My trip to the Philippines was so like many other unintended, but this time I did not touch a single popular festivities, I could not get any information about schedules in theaters or student performances, not a single representation at the state theatres, nothing more apart that concerts and dance (with companies and artists from abroad), and therefore I accepted that I had no encouragement to see and listen to any Musical in Filipino version. I was looking for history, theater tradition, I read a bit and found they had a theatre, a building, which was recognized as one of the most beautiful and important buildings of Philippines, The Metropolitan Theater.

Manila’s Metropolitan Theater is located in the heart of the capital, now displaced as a care-free zone full of dirtiness, a zone contaminated by noise and gases from cars, contaminated by that life of a city that does not stop his movement. Hundreds of years ago there were other major theaters in the same place, maybe a few meters away, and the area was recognized as an important center of cultural activities. Then, in the 30s of last Century, was designed and built this theatre as their national theater, a building that was on a par with those of the richest world capitals. Manila lived an unparalleled wealth since the beginning of the Century, the city was redesigned, increased both the quality of their buildings as their services. There was much money, it was rich, so European artists (Filipino and foreigners) could be paid and many of them came to build, sculpt, paint and perform.

The Metropolitan Theater was designed with the most modern from the new architectural era, the Art Deco. With its vast global expansion, Art Deco could sustain the purity of the style born in France and be mixed with characteristics and specific details to each region's culture . That has been one of my most pleasant experiences while traveling, seeing different types of Art Deco buildings in the world, from Miami to Paris, from Shanghai to Mexico City, from Beirut to Bangkok or in this case in Manila.

The theater was designed in 1931 by Filipino architect Juan M. Guzman Arellano, the lobby wall designed by the famous painter, also Filipino, Fernando Amorsolo, and the sculptures on the facade were designed by the Italian artist Ricardo Monti; details within the regional style, Filipino’s details (plants from the region, objects, etc.), on the walls and ceilings were made by the artist Isabelo Tampingco. Even do much of this work is lost.
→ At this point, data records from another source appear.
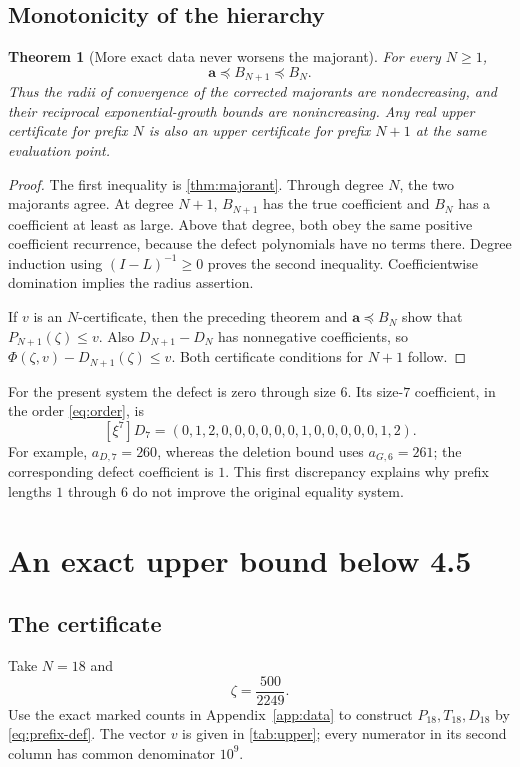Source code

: \documentclass[11pt,a4paper]{article}
\newtheorem{theorem}{Theorem}[section]
\theoremstyle{definition}
\theoremstyle{remark}
\newcommand{\bA}{\boldsymbol a}
\begin{document}
\subsection{Monotonicity of the hierarchy}
\begin{theorem}[More exact data never worsens the majorant]\label{thm:nested}
For every $N\geq1$,
\[
 \bA\preceq B_{N+1}\preceq B_N.
\]
Thus the radii of convergence of the corrected majorants are nondecreasing,
and their reciprocal exponential-growth bounds are nonincreasing.
Any real upper certificate for prefix $N$ is also an upper certificate for
prefix $N+1$ at the same evaluation point.
\end{theorem}
\begin{proof}
The first inequality is \cref{thm:majorant}. Through degree $N$, the two
majorants agree. At degree $N+1$, $B_{N+1}$ has the true coefficient and
$B_N$ has a coefficient at least as large. Above that degree, both obey the
same positive coefficient recurrence, because the defect polynomials have
no terms there. Degree induction using $(I-L)^{-1}\geq0$ proves the second
inequality. Coefficientwise domination implies the radius assertion.

If $v$ is an $N$-certificate, then the preceding theorem and
$\bA\preceq B_N$ show that $P_{N+1}(\zeta)\leq v$.
Also $D_{N+1}-D_N$ has nonnegative coefficients, so
$\Phi(\zeta,v)-D_{N+1}(\zeta)\leq v$.
Both certificate conditions for $N+1$ follow.
\end{proof}

For the present system the defect is zero through size $6$. Its size-$7$
coefficient, in the order \eqref{eq:order}, is
\begin{equation}\label{eq:first-defect}
 [\xi^7]D_7=(0,1,2,0,0,0,0,0,0,1,0,0,0,0,0,1,2).
\end{equation}
For example, $a_{D,7}=260$, whereas the deletion bound uses
$a_{G,6}=261$; the corresponding defect coefficient is $1$.
This first discrepancy explains why prefix lengths $1$ through $6$ do not
improve the original equality system.

\section{An exact upper bound below 4.5}
\label{sec:numeric}

\subsection{The certificate}
Take $N=18$ and
\[
 \zeta=\frac{500}{2249}.
\]
Use the exact marked counts in Appendix~\ref{app:data} to construct
$P_{18},T_{18},D_{18}$ by \eqref{eq:prefix-def}.
The vector $v$ is given in \cref{tab:upper}; every numerator in its second
column has common denominator $10^9$.
\end{document}
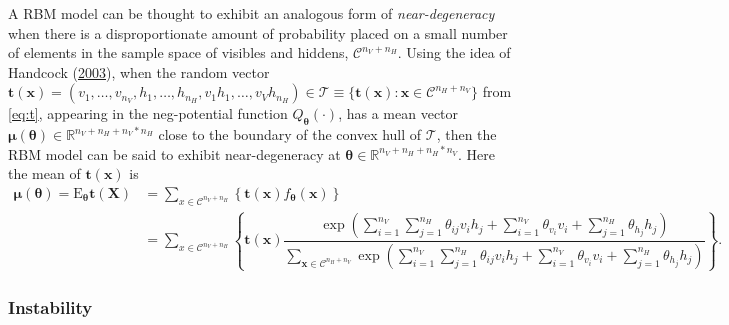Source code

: \documentclass[]{article}
\theoremstyle{definition}
\newcommand{\nv}{{n_{\scriptscriptstyle V}}}
\newcommand{\nh}{{n_{\scriptscriptstyle H}}}
\begin{document}
A RBM model can be thought to exhibit an analogous form of
\emph{near-degeneracy} when there is a disproportionate amount of
probability placed on a small number of elements in the sample space of
visibles and hiddens, \(\mathcal{C}^{\nv + \nh}\). Using the idea of
Handcock (\protect\hyperlink{ref-handcock2003assessing}{2003}), when the
random vector
\(\boldsymbol t(\boldsymbol x) = (v_1, \dots, v_\nv, h_1, \dots, h_\nh, v_1 h_1, \dots, v_V h_\nh ) \in \mathcal{T} \equiv \{\boldsymbol t(\boldsymbol x): \boldsymbol x \in \mathcal{C}^{\nh + \nv} \}\)
from \eqref{eq:t}, appearing in the neg-potential function
\(Q_{\boldsymbol \theta}(\cdot)\), has a mean vector
\(\boldsymbol \mu(\boldsymbol \theta) \in \mathbb{R}^{\nv + \nh + \nv * \nh}\)
close to the boundary of the convex hull of \(\mathcal{T}\), then the
RBM model can be said to exhibit near-degeneracy at
\(\boldsymbol \theta \in \mathbb{R}^{\nv + \nh + \nh*\nv}\). Here the
mean of \(\boldsymbol t(\boldsymbol x)\) is \begin{align*}
\boldsymbol \mu(\boldsymbol \theta) = \text{E}_{\boldsymbol \theta} \boldsymbol t(\boldsymbol X)  &= \sum\limits_{x \in \mathcal{C}^{\nv + \nh}} \left\{ \boldsymbol t(\boldsymbol x) f_{\boldsymbol \theta} (\boldsymbol x) \right\} \\
&= \sum\limits_{x \in \mathcal{C}^{\nv + \nh}} \left\{ \boldsymbol t(\boldsymbol x)\dfrac{\exp\left(\sum\limits_{i = 1}^\nv \sum\limits_{j=1}^\nh \theta_{ij} v_i h_j + \sum\limits_{i = 1}^\nv\theta_{v_i} v_i + \sum\limits_{j = 1}^\nh\theta_{h_j} h_j\right)}{\sum\limits_{\boldsymbol x \in \mathcal{C}^{\nh + \nv}}\exp\left(\sum\limits_{i = 1}^\nv \sum\limits_{j=1}^\nh \theta_{ij} v_i h_j + \sum\limits_{i = 1}^\nv\theta_{v_i} v_i + \sum\limits_{j = 1}^\nh\theta_{h_j} h_j\right)}\right\}.
\end{align*}
\hypertarget{instability}{%
\subsubsection{Instability}\label{instability}}
\end{document}
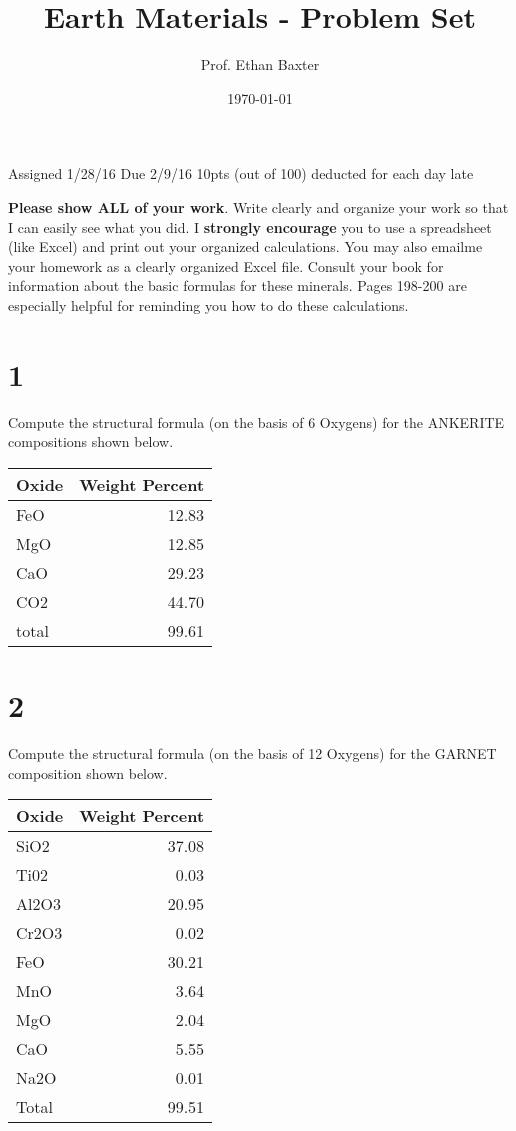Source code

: \documentclass[11pt]{article}
\author{Prof. Ethan Baxter}
\date{\today}
\title{Earth Materials - Problem Set}
\begin{document}
\maketitle
\tableofcontents

Assigned 1/28/16
Due 2/9/16
10pts (out of 100) deducted for each day late

\textbf{Please show ALL of your work}. Write clearly and organize  your work so that I can easily see what  you did. I \textbf{strongly encourage} you to use a spreadsheet (like Excel) and print out your organized calculations. You may also emailme your homework as a clearly organized Excel file. Consult your book for information about the basic formulas for these minerals. Pages 198-200 are especially helpful for reminding you how to do these calculations.

\section{1}
\label{sec-1}
Compute the structural formula (on the basis of 6 Oxygens) for the ANKERITE compositions shown below.

\begin{center}
\begin{tabular}{lr}
\hline
Oxide & Weight Percent\\
\hline
FeO & 12.83\\
MgO & 12.85\\
CaO & 29.23\\
CO2 & 44.70\\
total & 99.61\\
\hline
\end{tabular}
\end{center}

\section{2}
\label{sec-2}
Compute the structural formula (on the basis of 12 Oxygens) for the GARNET composition shown below.

\begin{center}
\begin{tabular}{lr}
\hline
Oxide & Weight Percent\\
\hline
SiO2 & 37.08\\
Ti02 & 0.03\\
Al2O3 & 20.95\\
Cr2O3 & 0.02\\
FeO & 30.21\\
MnO & 3.64\\
MgO & 2.04\\
CaO & 5.55\\
Na2O & 0.01\\
Total & 99.51\\
\hline
\end{tabular}
\end{center}
\end{document}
The Metropolitan Theater was destroyed during the American reconquest of the Philippines in 1945, Manila had been snatched by the Japanese just before the Second World War and had to come back at any price. The city with its historic buildings and more than 150 000 people died in a few days of bombing, the glory of the 300 years of Spanish colonial era was reduced to a few houses and churches (the church and convent of San Agustin is the only real jewel that remains of the Spanish era, within the so-called "Intramuros"), and the glory of the new wealthy Manila was reduced to nothing; of the beautiful Metropolitan Theater left a few walls and some sculptures.

After the war and a total independence of the Philippines, the theater could be rebuilt in the early 70’s by those gods-chairmen (and chairwomen) of the archipelago, "Ferdinand and Imelda Marcos”, who took over the nation for several decades. However, it was third world-kind remodeling, the theater again close for lack of care in the 90's.

During my visit there in November 2008, I saw a building with many dirty and semi destroyed parts, apparently home of some street sellers and vagrants, and with government offices at the back. I understand that new remodeling works have begun, but that works are slow and apparently surrounded by an aura of corruption, but there is a hope in them. (2)

The chaos of the city, their lack of care and the area, it makes me doubt about the functionality of this remodeling, nothing can stand up clean, beautiful and dignified in this place (as you will see in the video).

In my video I tried to show both the beauty of the theatre as the real situation in which it remains, I made the first shots in the noise of the city around it and then changed for a background music, I thought we could enjoy the beauty of the building with a Fauré’s piece as a background.

Seeing this beautiful building in the conditions and the area where it was reminded me those architectural gems of the “Colonia Juarez” and “Santa Maria la Rivera” in Mexico City, jewels also awaiting for a rescue, for a bit of care, But memories did not deceive me, I can assure that the noise and pollution are worse in the city of Manila.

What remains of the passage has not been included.